Posted:
03/10/11

Multi-age Classes

The elementary class is out for their weekly field trip on a fall afternoon, enjoying the sunshine and the smell of sage as they hike up a trail to meet a naturalist who promises them a close look at wild birds she’s been banding. Most of the older children stride ahead with one of the teachers, anxious to get to the top of the hill. One of the younger students falls farther and farther behind, in spite of her teacher’s encouragement. This is a tough hike for her and besides that, her shoes just weren’t made for the job. As her frustration mounts an older classmate turns around and sees her sitting by the trail. He comes back and offers his hand. She takes it and together they finish the hike, the 8-year-old boy adjusting his pace to that of his 6-year-old partner.

This scene that has stayed in my mind for years now and pops back up whenever the question comes up as to why we find mixed age classes advantageous.  Obviously the younger students are being exposed to a vast array of fabulous learning experiences that they absorb on a sensorial level even if they are not quite ready for the lesson itself. The oldest in the group are very cognizant of their role as leaders of the class and of the school. They get to pioneer lessons that no one else has seen and polish off their skills while enjoying the privileges of the eldest members of the student body such as taking lead roles in school plays, implementing the school composting effort, organizing a school bake sale or volunteering as reading buddies to Early Childhood students.

I hear the idea fairly often that people want their children to be placed in classes where there is a vast group of children of the same age. This comes from the experience of going to traditional schools where children are sorted by age. If that is your childhood memory it follows that this is what you see as the right fit for your child. Unless you’ve seen what a wonderful experience a multi-aged class is for everyone involved.

Traditional schools today are still organized on the factory model begun during the war years in America when our country needed soldiers and factory workers. Children are grouped by ages so it is easier for teachers to move them through the curriculum. A parent at our school once commented, “The factory model is fine. It produces a pretty good product. The Montessori model encourages every child to develop to her full potential. What would you rather have for your child – a pretty good product or the opportunity for her to develop to her full potential?”

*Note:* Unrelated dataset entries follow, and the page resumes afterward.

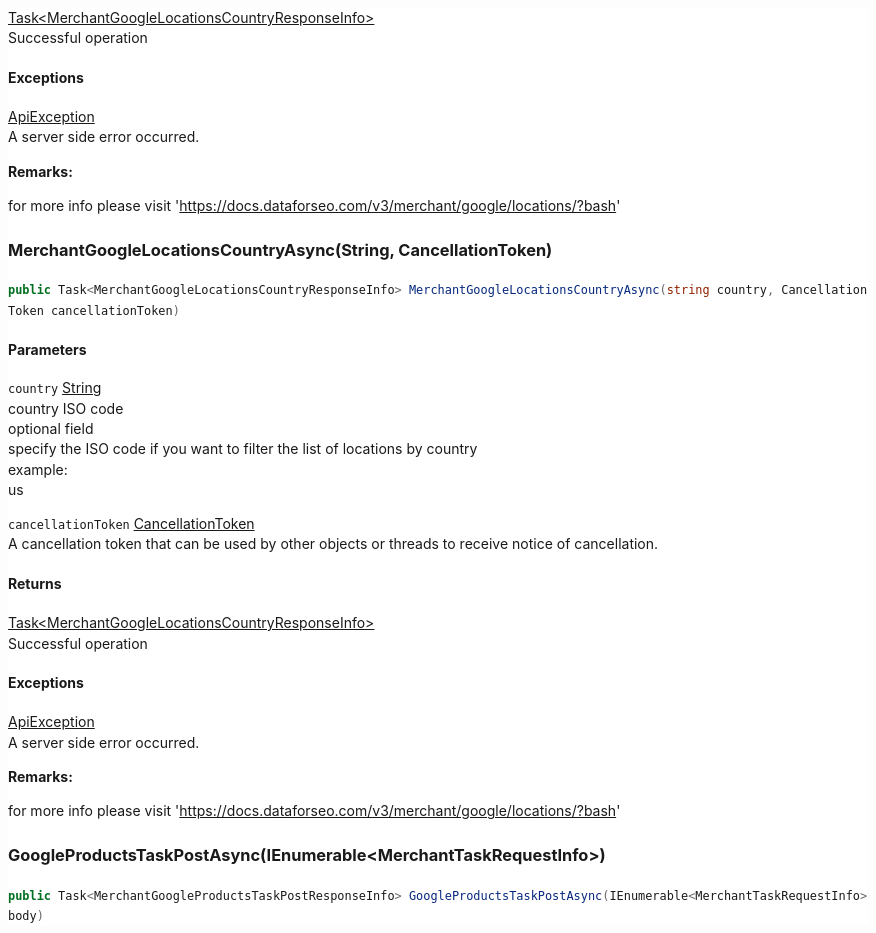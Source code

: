 [Task&lt;MerchantGoogleLocationsCountryResponseInfo&gt;](./MerchantGoogleLocationsCountryResponseInfo.md)<br>
Successful operation

#### Exceptions

[ApiException](./ApiException.md)<br>
A server side error occurred.

**Remarks:**

for more info please visit 'https://docs.dataforseo.com/v3/merchant/google/locations/?bash'

### **MerchantGoogleLocationsCountryAsync(String, CancellationToken)**

```csharp
public Task<MerchantGoogleLocationsCountryResponseInfo> MerchantGoogleLocationsCountryAsync(string country, CancellationToken cancellationToken)
```

#### Parameters

`country` [String](https://docs.microsoft.com/en-us/dotnet/api/String)<br>
country ISO code
 <br>optional field
 <br>specify the ISO code if you want to filter the list of locations by country
 <br>example:
 <br>us

`cancellationToken` [CancellationToken](https://docs.microsoft.com/en-us/dotnet/api/CancellationToken)<br>
A cancellation token that can be used by other objects or threads to receive notice of cancellation.

#### Returns

[Task&lt;MerchantGoogleLocationsCountryResponseInfo&gt;](./MerchantGoogleLocationsCountryResponseInfo.md)<br>
Successful operation

#### Exceptions

[ApiException](./ApiException.md)<br>
A server side error occurred.

**Remarks:**

for more info please visit 'https://docs.dataforseo.com/v3/merchant/google/locations/?bash'

### **GoogleProductsTaskPostAsync(IEnumerable&lt;MerchantTaskRequestInfo&gt;)**

```csharp
public Task<MerchantGoogleProductsTaskPostResponseInfo> GoogleProductsTaskPostAsync(IEnumerable<MerchantTaskRequestInfo> body)
```
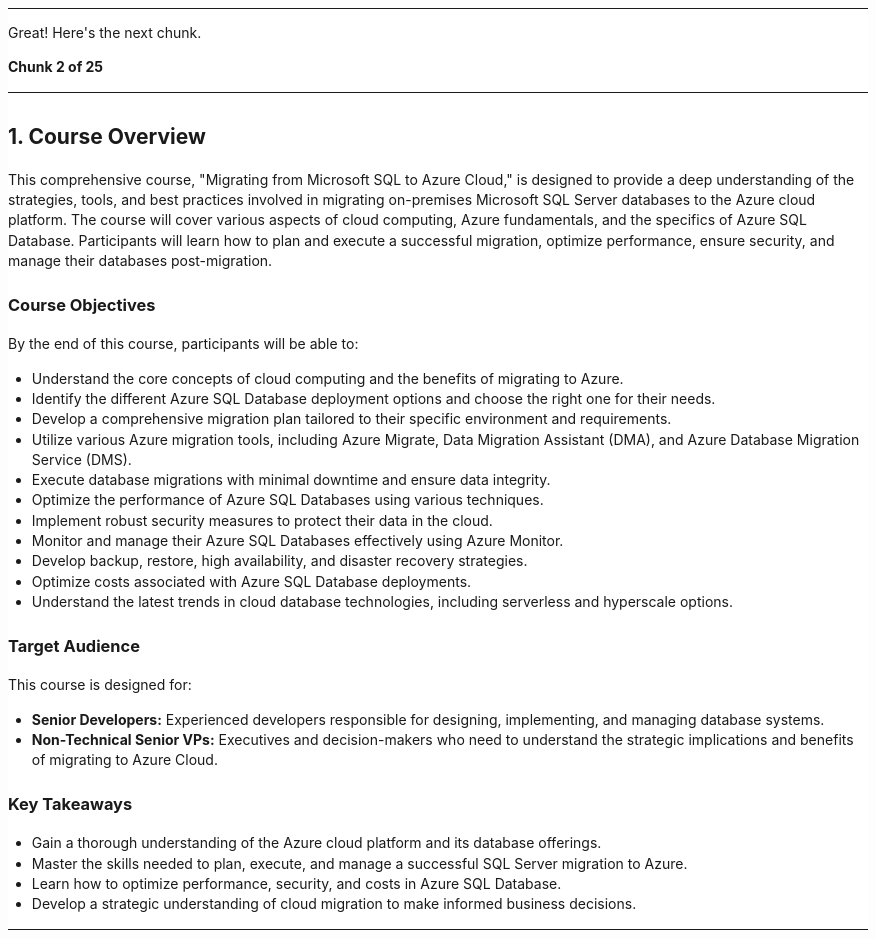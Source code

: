 ***

Great! Here's the next chunk.

**Chunk 2 of 25**

***

## **1. Course Overview**

This comprehensive course, "Migrating from Microsoft SQL to Azure Cloud," is designed to provide a deep understanding of the strategies, tools, and best practices involved in migrating on-premises Microsoft SQL Server databases to the Azure cloud platform. The course will cover various aspects of cloud computing, Azure fundamentals, and the specifics of Azure SQL Database. Participants will learn how to plan and execute a successful migration, optimize performance, ensure security, and manage their databases post-migration.

### **Course Objectives**

By the end of this course, participants will be able to:

*   Understand the core concepts of cloud computing and the benefits of migrating to Azure.
*   Identify the different Azure SQL Database deployment options and choose the right one for their needs.
*   Develop a comprehensive migration plan tailored to their specific environment and requirements.
*   Utilize various Azure migration tools, including Azure Migrate, Data Migration Assistant (DMA), and Azure Database Migration Service (DMS).
*   Execute database migrations with minimal downtime and ensure data integrity.
*   Optimize the performance of Azure SQL Databases using various techniques.
*   Implement robust security measures to protect their data in the cloud.
*   Monitor and manage their Azure SQL Databases effectively using Azure Monitor.
*   Develop backup, restore, high availability, and disaster recovery strategies.
*   Optimize costs associated with Azure SQL Database deployments.
*   Understand the latest trends in cloud database technologies, including serverless and hyperscale options.

### **Target Audience**

This course is designed for:

*   **Senior Developers:** Experienced developers responsible for designing, implementing, and managing database systems.
*   **Non-Technical Senior VPs:** Executives and decision-makers who need to understand the strategic implications and benefits of migrating to Azure Cloud.

### **Key Takeaways**

*   Gain a thorough understanding of the Azure cloud platform and its database offerings.
*   Master the skills needed to plan, execute, and manage a successful SQL Server migration to Azure.
*   Learn how to optimize performance, security, and costs in Azure SQL Database.
*   Develop a strategic understanding of cloud migration to make informed business decisions.

***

Classes of mixed age groups promote learning at the individual child’s pace rather than keeping the whole class moving along the curriculum together. When children progress at their own pace they move much more quickly through a challenging curriculum than if they had to wait for classmates to catch up. Those who struggle with a certain subject have time to explore it in a variety of ways until mastery is achieved. This is why Montessori graduates are academically advanced. Working in a community of mixed ages is why they are socially and developmentally advanced.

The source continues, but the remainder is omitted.